This Shabbat we read the portion of Behar. The portion begins with the words “Hashem spoke to Moshe at Mount Sinai and said the following.” Although the entire Torah was given on Mount Sinai, the Torah mentions the connection to Mount Sinai in a limited number of instances. Introducing the portion by mentioning Mount Sinai teaches that the lessons of this portion are relevant to the entire Torah that was given on Mount Sinai.

The Mitzvah that is discussed in the beginning of the portion is Shemittah. In Israel, every seventh year is the Sabbatical year, during which it is forbidden to perform any agricultural labor. This year is a Shemittah year. After enumerating all of the prohibitions, the Torah poses a question: “And if you will ask, what will we eat in the seventh year? I will command my blessing in the sixth year and there will be a food for three years.” Often we wonder how we will be able to manage if we live in accordance to the Torah. For some of us, keeping Shabbat seems impossible. Others find other Mitzvot beyond their grasp. The Torah is teaching us that we must give ourselves over into the hands of Hashem. For Hashem, the bounds of nature pose no challenge. He can give a blessing by which minimal efforts produce miraculous results. This faith is the foundation of the Torah.

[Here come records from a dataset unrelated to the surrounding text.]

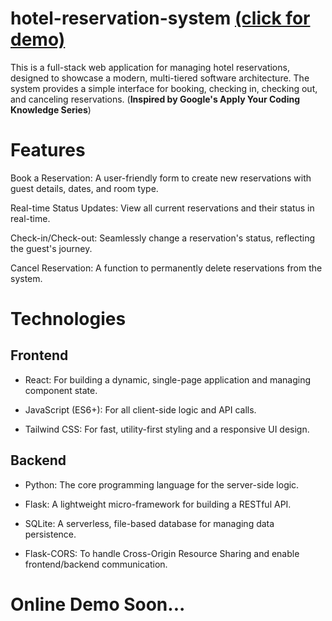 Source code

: # hotel-reservation-system [(click for demo)](https://antoniopt0210.github.io/hotel-reservation-system/)

This is a full-stack web application for managing hotel reservations, designed to showcase a modern, multi-tiered software architecture. The system provides a simple interface for booking, checking in, checking out, and canceling reservations. (**Inspired by Google's Apply Your Coding Knowledge Series**)

# Features
Book a Reservation: A user-friendly form to create new reservations with guest details, dates, and room type.

Real-time Status Updates: View all current reservations and their status in real-time.

Check-in/Check-out: Seamlessly change a reservation's status, reflecting the guest's journey.

Cancel Reservation: A function to permanently delete reservations from the system.

# Technologies
## Frontend
- React: For building a dynamic, single-page application and managing component state.

- JavaScript (ES6+): For all client-side logic and API calls.

- Tailwind CSS: For fast, utility-first styling and a responsive UI design.

## Backend
- Python: The core programming language for the server-side logic.

- Flask: A lightweight micro-framework for building a RESTful API.

- SQLite: A serverless, file-based database for managing data persistence.

- Flask-CORS: To handle Cross-Origin Resource Sharing and enable frontend/backend communication.

# Online Demo Soon...
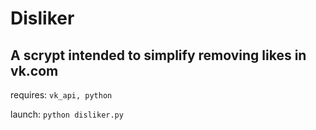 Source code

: # Disliker
## A scrypt intended to simplify removing likes in vk.com
requires: `vk_api, python`

launch: `python disliker.py`
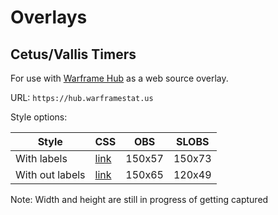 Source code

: # Overlays

## Cetus/Vallis Timers

For use with [Warframe Hub](https://hub.warframestat.us) as a web source overlay.

URL: `https://hub.warframestat.us`

Style options:

Style | CSS | OBS | SLOBS
----- | --- |:---:|:-----:
With labels | [link](./css/cetus-vallis_w-label.min.css) | 150x57 | 150x73
With out labels | [link](./css/cetus-vallis_w-o-label.min.css) | 150x65 | 120x49

Note: Width and height are still in progress of getting captured
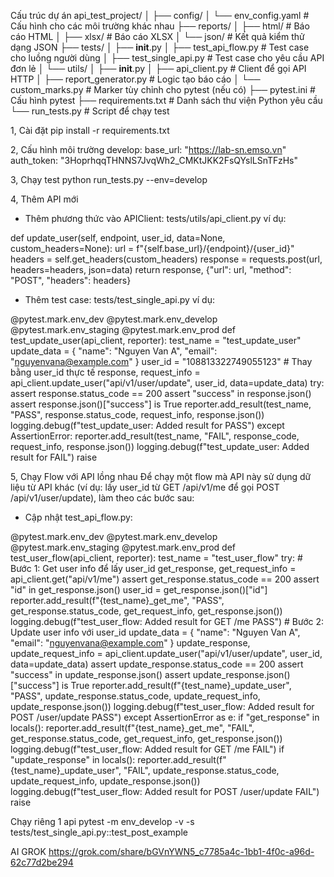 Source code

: Cấu trúc dự án
api_test_project/
│
├── config/
│   └── env_config.yaml        # Cấu hình cho các môi trường khác nhau
├── reports/
│   ├── html/                  # Báo cáo HTML
│   ├── xlsx/                  # Báo cáo XLSX
│   └── json/                  # Kết quả kiểm thử dạng JSON
├── tests/
│   ├── __init__.py
│   ├── test_api_flow.py       # Test case cho luồng người dùng
│   ├── test_single_api.py     # Test case cho yêu cầu API đơn lẻ
│   └── utils/
│       ├── __init__.py
│       ├── api_client.py      # Client để gọi API HTTP
│       ├── report_generator.py # Logic tạo báo cáo
│       └── custom_marks.py    # Marker tùy chỉnh cho pytest (nếu có)
├── pytest.ini                 # Cấu hình pytest
├── requirements.txt           # Danh sách thư viện Python yêu cầu
└── run_tests.py              # Script để chạy test

1, Cài đặt
pip install -r requirements.txt

2, Cấu hình môi trường
develop:
  base_url: "https://lab-sn.emso.vn"
  auth_token: "3HoprhqqTHNNS7JvqWh2_CMKtJKK2FsQYslLSnTFzHs"

3, Chạy test
python run_tests.py --env=develop

4, Thêm API mới
- Thêm phương thức vào APIClient: tests/utils/api_client.py
ví dụ: 

def update_user(self, endpoint, user_id, data=None, custom_headers=None):
    url = f"{self.base_url}/{endpoint}/{user_id}"
    headers = self.get_headers(custom_headers)
    response = requests.post(url, headers=headers, json=data)
    return response, {"url": url, "method": "POST", "headers": headers}

- Thêm test case: tests/test_single_api.py
ví dụ: 

@pytest.mark.env_dev
@pytest.mark.env_develop
@pytest.mark.env_staging
@pytest.mark.env_prod
def test_update_user(api_client, reporter):
    test_name = "test_update_user"
    update_data = {
        "name": "Nguyen Van A",
        "email": "nguyenvana@example.com"
    }
    user_id = "108813322749055123"  # Thay bằng user_id thực tế
    response, request_info = api_client.update_user("api/v1/user/update", user_id, data=update_data)
    try:
        assert response.status_code == 200
        assert "success" in response.json()
        assert response.json()["success"] is True
        reporter.add_result(test_name, "PASS", response.status_code, request_info, response.json())
        logging.debug(f"test_update_user: Added result for PASS")
    except AssertionError:
        reporter.add_result(test_name, "FAIL", response_code, request_info, response.json())
        logging.debug(f"test_update_user: Added result for FAIL")
        raise


5, Chạy Flow với API lồng nhau
Để chạy một flow mà API này sử dụng dữ liệu từ API khác (ví dụ: lấy user_id từ GET /api/v1/me để gọi POST /api/v1/user/update), làm theo các bước sau:
- Cập nhật test_api_flow.py:

@pytest.mark.env_dev
@pytest.mark.env_develop
@pytest.mark.env_staging
@pytest.mark.env_prod
def test_user_flow(api_client, reporter):
    test_name = "test_user_flow"
    try:
        # Bước 1: Get user info để lấy user_id
        get_response, get_request_info = api_client.get("api/v1/me")
        assert get_response.status_code == 200
        assert "id" in get_response.json()
        user_id = get_response.json()["id"]
        reporter.add_result(f"{test_name}_get_me", "PASS", get_response.status_code, get_request_info, get_response.json())
        logging.debug(f"test_user_flow: Added result for GET /me PASS")
        # Bước 2: Update user info với user_id
        update_data = {
            "name": "Nguyen Van A",
            "email": "nguyenvana@example.com"
        }
        update_response, update_request_info = api_client.update_user("api/v1/user/update", user_id, data=update_data)
        assert update_response.status_code == 200
        assert "success" in update_response.json()
        assert update_response.json()["success"] is True
        reporter.add_result(f"{test_name}_update_user", "PASS", update_response.status_code, update_request_info, update_response.json())
        logging.debug(f"test_user_flow: Added result for POST /user/update PASS")
    except AssertionError as e:
        if "get_response" in locals():
            reporter.add_result(f"{test_name}_get_me", "FAIL", get_response.status_code, get_request_info, get_response.json())
            logging.debug(f"test_user_flow: Added result for GET /me FAIL")
        if "update_response" in locals():
            reporter.add_result(f"{test_name}_update_user", "FAIL", update_response.status_code, update_request_info, update_response.json())
            logging.debug(f"test_user_flow: Added result for POST /user/update FAIL")
        raise

Chạy riêng 1 api
pytest -m env_develop -v -s tests/test_single_api.py::test_post_example


AI GROK 
https://grok.com/share/bGVnYWN5_c7785a4c-1bb1-4f0c-a96d-62c77d2be294

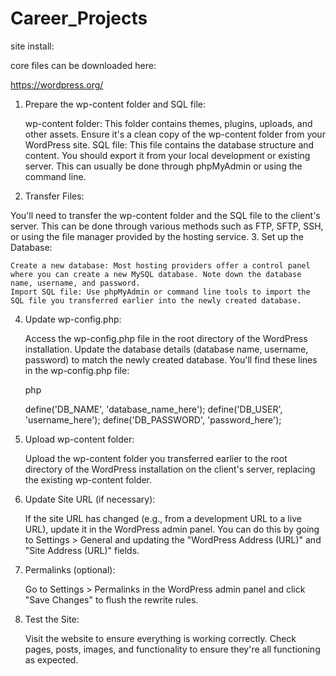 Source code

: # Career_Projects



site install:

core files can be downloaded here:

https://wordpress.org/


1. Prepare the wp-content folder and SQL file:

    wp-content folder: This folder contains themes, plugins, uploads, and other assets. Ensure it's a clean copy of the wp-content folder from your WordPress site.
    SQL file: This file contains the database structure and content. You should export it from your local development or existing server. This can usually be done through phpMyAdmin or using the command line.

2. Transfer Files:

You'll need to transfer the wp-content folder and the SQL file to the client's server. This can be done through various methods such as FTP, SFTP, SSH, or using the file manager provided by the hosting service.
3. Set up the Database:

    Create a new database: Most hosting providers offer a control panel where you can create a new MySQL database. Note down the database name, username, and password.
    Import SQL file: Use phpMyAdmin or command line tools to import the SQL file you transferred earlier into the newly created database.

4. Update wp-config.php:

    Access the wp-config.php file in the root directory of the WordPress installation.
    Update the database details (database name, username, password) to match the newly created database. You'll find these lines in the wp-config.php file:

    php

    define('DB_NAME', 'database_name_here');
    define('DB_USER', 'username_here');
    define('DB_PASSWORD', 'password_here');

5. Upload wp-content folder:

    Upload the wp-content folder you transferred earlier to the root directory of the WordPress installation on the client's server, replacing the existing wp-content folder.

6. Update Site URL (if necessary):

    If the site URL has changed (e.g., from a development URL to a live URL), update it in the WordPress admin panel. You can do this by going to Settings > General and updating the "WordPress Address (URL)" and "Site Address (URL)" fields.

7. Permalinks (optional):

    Go to Settings > Permalinks in the WordPress admin panel and click "Save Changes" to flush the rewrite rules.

8. Test the Site:

    Visit the website to ensure everything is working correctly. Check pages, posts, images, and functionality to ensure they're all functioning as expected.


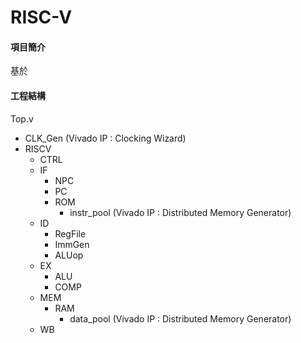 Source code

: # RISC-V

#### 項目簡介
基於

#### 工程結構
Top.v
  - CLK_Gen (Vivado IP : Clocking Wizard)
  - RISCV
    - CTRL
    - IF
      - NPC
      - PC
      - ROM
        - instr_pool (Vivado IP : Distributed Memory Generator)
    - ID
      - RegFile
      - ImmGen
      - ALUop
    - EX
      - ALU
      - COMP
    - MEM
      - RAM
        - data_pool (Vivado IP : Distributed Memory Generator)
    - WB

Commentaries explain that the purpose of the Sabbatical year was to dedicate more time to Torah study. This is alluded to in the introductory verse that Hashem said this on Mount Sinai. The purpose of the Exodus was to receive the Torah. The entry into the land of Israel was a continuation of that goal, fusing the Land and the Torah. Hashem gave us the Sabbatical year to give us strength and direction for the other seven years. This is alluded to in the interesting order of the verses. The Torah says that when you shall enter the land… the land shall rest. Six years you shall sow… and in the seventh year shall be a Sabbatical. Why does the Torah mention the Sabbatical before the six years of work? The immersion in Torah is the guiding force of the six years of work. For those of us not engaged in agriculture and outside of Israel, the same lesson applies every Shabbat and every day. Shabbat is a time to learn and gain inspiration and direction for the week. Each day should begin with Torah study to guide the day. This will result in the same triple Bracha as keeping Shemittah.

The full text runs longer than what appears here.